* **Action item**
Work through the data below and state how many lines contain "Usage", giving that number alone.

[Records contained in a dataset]
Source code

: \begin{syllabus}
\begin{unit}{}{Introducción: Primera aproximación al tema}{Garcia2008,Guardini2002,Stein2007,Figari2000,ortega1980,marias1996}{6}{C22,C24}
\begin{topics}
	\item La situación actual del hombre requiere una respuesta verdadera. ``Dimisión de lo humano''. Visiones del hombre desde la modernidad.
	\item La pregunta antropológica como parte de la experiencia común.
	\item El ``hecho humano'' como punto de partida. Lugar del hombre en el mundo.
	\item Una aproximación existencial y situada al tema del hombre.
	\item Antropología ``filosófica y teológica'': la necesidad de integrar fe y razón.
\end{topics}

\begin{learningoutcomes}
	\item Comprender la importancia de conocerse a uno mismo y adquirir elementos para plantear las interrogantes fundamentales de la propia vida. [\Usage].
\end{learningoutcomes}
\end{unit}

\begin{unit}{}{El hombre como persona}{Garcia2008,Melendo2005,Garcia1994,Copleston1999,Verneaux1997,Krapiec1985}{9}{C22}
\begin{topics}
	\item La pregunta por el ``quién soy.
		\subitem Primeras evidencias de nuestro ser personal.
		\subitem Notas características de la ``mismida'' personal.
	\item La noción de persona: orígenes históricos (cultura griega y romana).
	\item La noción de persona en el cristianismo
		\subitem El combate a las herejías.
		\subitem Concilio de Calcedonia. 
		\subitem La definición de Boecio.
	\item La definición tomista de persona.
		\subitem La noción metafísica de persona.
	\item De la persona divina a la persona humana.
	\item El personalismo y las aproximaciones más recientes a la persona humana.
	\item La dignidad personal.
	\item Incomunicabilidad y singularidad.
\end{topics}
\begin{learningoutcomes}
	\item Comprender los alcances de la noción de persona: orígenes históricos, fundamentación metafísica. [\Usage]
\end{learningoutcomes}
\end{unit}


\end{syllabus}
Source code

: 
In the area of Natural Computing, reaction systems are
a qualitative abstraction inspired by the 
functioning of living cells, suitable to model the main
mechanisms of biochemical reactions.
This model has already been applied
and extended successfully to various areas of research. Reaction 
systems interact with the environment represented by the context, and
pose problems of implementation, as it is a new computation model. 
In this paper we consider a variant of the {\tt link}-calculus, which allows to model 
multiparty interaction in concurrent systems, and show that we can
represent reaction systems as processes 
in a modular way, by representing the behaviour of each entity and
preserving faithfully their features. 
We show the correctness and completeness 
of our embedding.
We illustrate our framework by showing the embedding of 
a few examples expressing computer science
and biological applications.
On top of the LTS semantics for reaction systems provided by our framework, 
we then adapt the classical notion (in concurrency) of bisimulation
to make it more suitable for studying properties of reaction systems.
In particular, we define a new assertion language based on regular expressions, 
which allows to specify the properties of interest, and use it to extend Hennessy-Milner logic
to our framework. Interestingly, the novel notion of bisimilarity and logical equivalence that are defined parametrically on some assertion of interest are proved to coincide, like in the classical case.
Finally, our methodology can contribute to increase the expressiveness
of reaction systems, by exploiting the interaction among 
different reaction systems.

* **Output**
2